What the exercise asks.
Line by line, reproduce exactly the beginning of the listing below, ending with the line that contains "[**Patch21**](docs/ProjectControllerApi.md#patch21) | **Patch**" and adding nothing.

Input for this task.
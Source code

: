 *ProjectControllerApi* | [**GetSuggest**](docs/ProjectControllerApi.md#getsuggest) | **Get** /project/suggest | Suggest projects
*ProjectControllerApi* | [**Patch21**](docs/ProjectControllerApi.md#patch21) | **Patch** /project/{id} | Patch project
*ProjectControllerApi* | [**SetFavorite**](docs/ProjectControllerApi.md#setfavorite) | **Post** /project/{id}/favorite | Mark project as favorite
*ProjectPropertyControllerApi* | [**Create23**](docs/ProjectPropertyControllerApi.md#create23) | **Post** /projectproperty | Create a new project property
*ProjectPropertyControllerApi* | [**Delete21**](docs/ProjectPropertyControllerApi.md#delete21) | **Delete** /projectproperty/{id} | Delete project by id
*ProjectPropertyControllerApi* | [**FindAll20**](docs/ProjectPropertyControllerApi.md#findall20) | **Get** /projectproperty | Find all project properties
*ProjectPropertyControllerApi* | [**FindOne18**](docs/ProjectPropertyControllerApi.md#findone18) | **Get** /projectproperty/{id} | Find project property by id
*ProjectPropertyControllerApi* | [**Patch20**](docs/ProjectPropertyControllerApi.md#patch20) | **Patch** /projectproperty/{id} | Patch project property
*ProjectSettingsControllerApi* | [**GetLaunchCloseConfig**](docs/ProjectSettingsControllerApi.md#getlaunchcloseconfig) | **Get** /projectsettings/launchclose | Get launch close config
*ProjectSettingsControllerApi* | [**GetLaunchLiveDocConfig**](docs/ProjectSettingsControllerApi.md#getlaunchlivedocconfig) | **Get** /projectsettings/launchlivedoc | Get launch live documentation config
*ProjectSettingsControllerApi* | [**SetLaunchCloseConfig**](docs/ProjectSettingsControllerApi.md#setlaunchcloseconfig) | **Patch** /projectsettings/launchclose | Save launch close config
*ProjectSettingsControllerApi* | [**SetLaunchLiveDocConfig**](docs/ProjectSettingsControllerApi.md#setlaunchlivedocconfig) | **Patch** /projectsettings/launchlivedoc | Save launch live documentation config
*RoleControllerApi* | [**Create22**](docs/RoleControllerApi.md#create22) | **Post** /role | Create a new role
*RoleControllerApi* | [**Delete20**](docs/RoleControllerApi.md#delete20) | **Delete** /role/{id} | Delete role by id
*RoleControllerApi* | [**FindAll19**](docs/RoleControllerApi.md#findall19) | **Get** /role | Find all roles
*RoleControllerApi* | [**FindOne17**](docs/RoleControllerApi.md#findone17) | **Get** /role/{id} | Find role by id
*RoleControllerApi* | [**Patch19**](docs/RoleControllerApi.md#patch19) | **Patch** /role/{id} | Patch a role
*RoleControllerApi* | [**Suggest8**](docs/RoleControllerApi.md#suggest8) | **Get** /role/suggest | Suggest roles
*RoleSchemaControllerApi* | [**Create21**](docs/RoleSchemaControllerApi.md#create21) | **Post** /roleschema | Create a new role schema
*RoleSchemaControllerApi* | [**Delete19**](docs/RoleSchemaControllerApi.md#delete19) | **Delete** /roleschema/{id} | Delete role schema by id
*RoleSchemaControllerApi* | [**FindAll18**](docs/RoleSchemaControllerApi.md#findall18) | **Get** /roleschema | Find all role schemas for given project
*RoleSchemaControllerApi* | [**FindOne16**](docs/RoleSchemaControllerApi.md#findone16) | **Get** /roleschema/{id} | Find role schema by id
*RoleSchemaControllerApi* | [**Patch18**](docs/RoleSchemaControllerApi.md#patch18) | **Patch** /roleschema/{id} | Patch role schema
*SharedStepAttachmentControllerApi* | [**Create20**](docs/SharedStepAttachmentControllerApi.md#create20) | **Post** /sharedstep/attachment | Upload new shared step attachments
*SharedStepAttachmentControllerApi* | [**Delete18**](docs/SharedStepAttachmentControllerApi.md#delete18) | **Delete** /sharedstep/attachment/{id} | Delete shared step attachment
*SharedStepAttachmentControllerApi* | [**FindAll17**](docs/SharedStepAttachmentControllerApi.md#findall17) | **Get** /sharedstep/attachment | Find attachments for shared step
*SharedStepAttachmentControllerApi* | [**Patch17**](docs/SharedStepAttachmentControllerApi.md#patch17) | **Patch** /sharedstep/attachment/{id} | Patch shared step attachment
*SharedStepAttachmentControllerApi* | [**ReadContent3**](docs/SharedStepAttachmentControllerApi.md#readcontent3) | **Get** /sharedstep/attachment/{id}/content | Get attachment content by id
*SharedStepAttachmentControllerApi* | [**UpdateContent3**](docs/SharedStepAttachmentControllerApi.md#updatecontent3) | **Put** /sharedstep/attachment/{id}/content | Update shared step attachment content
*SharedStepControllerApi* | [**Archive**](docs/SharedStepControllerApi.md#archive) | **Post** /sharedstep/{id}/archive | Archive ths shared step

Response box.
Source code

: *ProjectControllerApi* | [**GetSuggest**](docs/ProjectControllerApi.md#getsuggest) | **Get** /project/suggest | Suggest projects
*ProjectControllerApi* | [**Patch21**](docs/ProjectControllerApi.md#patch21) | **Patch** /project/{id} | Patch project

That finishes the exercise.